## [WHAT THIS TASK INVOLVES]
Set down every record exactly as it appears.

###

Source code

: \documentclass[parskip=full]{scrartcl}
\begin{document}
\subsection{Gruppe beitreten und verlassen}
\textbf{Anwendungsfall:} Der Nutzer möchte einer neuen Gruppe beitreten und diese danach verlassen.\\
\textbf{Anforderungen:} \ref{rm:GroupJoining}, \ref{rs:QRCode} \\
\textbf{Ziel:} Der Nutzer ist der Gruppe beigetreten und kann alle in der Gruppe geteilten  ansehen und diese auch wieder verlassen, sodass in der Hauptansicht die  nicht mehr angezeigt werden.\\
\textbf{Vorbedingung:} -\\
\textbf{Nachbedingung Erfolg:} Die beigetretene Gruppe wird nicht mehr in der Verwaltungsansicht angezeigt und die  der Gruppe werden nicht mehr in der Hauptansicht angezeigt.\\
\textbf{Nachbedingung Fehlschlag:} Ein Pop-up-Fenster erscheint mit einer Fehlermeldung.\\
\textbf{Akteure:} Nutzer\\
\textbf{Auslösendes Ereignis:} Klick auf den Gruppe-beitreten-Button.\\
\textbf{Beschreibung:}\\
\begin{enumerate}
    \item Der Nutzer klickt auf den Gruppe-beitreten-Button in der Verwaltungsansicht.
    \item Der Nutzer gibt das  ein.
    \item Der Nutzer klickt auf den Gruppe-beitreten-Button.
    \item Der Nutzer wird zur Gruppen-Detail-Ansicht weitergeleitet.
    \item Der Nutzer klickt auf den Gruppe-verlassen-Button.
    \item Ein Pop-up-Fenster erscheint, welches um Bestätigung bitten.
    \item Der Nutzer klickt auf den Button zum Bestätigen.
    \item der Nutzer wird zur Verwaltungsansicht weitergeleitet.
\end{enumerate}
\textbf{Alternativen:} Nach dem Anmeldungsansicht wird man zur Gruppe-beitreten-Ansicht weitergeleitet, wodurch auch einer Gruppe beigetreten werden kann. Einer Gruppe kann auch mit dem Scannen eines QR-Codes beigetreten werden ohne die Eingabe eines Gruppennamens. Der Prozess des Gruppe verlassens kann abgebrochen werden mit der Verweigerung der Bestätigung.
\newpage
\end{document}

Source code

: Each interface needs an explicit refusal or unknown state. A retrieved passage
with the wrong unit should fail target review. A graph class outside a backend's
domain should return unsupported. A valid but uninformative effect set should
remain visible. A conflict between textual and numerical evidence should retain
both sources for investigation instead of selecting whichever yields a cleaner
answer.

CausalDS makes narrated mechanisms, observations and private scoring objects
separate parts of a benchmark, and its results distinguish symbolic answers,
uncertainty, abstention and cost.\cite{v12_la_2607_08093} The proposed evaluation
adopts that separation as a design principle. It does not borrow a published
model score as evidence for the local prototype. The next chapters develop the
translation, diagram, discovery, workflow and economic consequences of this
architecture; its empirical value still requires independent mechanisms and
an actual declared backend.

###

## [SOLUTION FOR THIS PROBLEM]
Source code

: \documentclass[parskip=full]{scrartcl}
\begin{document}
\subsection{Gruppe beitreten und verlassen}
\textbf{Anwendungsfall:} Der Nutzer möchte einer neuen Gruppe beitreten und diese danach verlassen.\\
\textbf{Anforderungen:} \ref{rm:GroupJoining}, \ref{rs:QRCode} \\
\textbf{Ziel:} Der Nutzer ist der Gruppe beigetreten und kann alle in der Gruppe geteilten  ansehen und diese auch wieder verlassen, sodass in der Hauptansicht die  nicht mehr angezeigt werden.\\
\textbf{Vorbedingung:} -\\
\textbf{Nachbedingung Erfolg:} Die beigetretene Gruppe wird nicht mehr in der Verwaltungsansicht angezeigt und die  der Gruppe werden nicht mehr in der Hauptansicht angezeigt.\\
\textbf{Nachbedingung Fehlschlag:} Ein Pop-up-Fenster erscheint mit einer Fehlermeldung.\\
\textbf{Akteure:} Nutzer\\
\textbf{Auslösendes Ereignis:} Klick auf den Gruppe-beitreten-Button.\\
\textbf{Beschreibung:}\\
\begin{enumerate}
    \item Der Nutzer klickt auf den Gruppe-beitreten-Button in der Verwaltungsansicht.
    \item Der Nutzer gibt das  ein.
    \item Der Nutzer klickt auf den Gruppe-beitreten-Button.
    \item Der Nutzer wird zur Gruppen-Detail-Ansicht weitergeleitet.
    \item Der Nutzer klickt auf den Gruppe-verlassen-Button.
    \item Ein Pop-up-Fenster erscheint, welches um Bestätigung bitten.
    \item Der Nutzer klickt auf den Button zum Bestätigen.
    \item der Nutzer wird zur Verwaltungsansicht weitergeleitet.
\end{enumerate}
\textbf{Alternativen:} Nach dem Anmeldungsansicht wird man zur Gruppe-beitreten-Ansicht weitergeleitet, wodurch auch einer Gruppe beigetreten werden kann. Einer Gruppe kann auch mit dem Scannen eines QR-Codes beigetreten werden ohne die Eingabe eines Gruppennamens. Der Prozess des Gruppe verlassens kann abgebrochen werden mit der Verweigerung der Bestätigung.
\newpage
\end{document}

Source code

: Each interface needs an explicit refusal or unknown state. A retrieved passage
with the wrong unit should fail target review. A graph class outside a backend's
domain should return unsupported. A valid but uninformative effect set should
remain visible. A conflict between textual and numerical evidence should retain
both sources for investigation instead of selecting whichever yields a cleaner
answer.

CausalDS makes narrated mechanisms, observations and private scoring objects
separate parts of a benchmark, and its results distinguish symbolic answers,
uncertainty, abstention and cost.\cite{v12_la_2607_08093} The proposed evaluation
adopts that separation as a design principle. It does not borrow a published
model score as evidence for the local prototype. The next chapters develop the
translation, diagram, discovery, workflow and economic consequences of this
architecture; its empirical value still requires independent mechanisms and
an actual declared backend.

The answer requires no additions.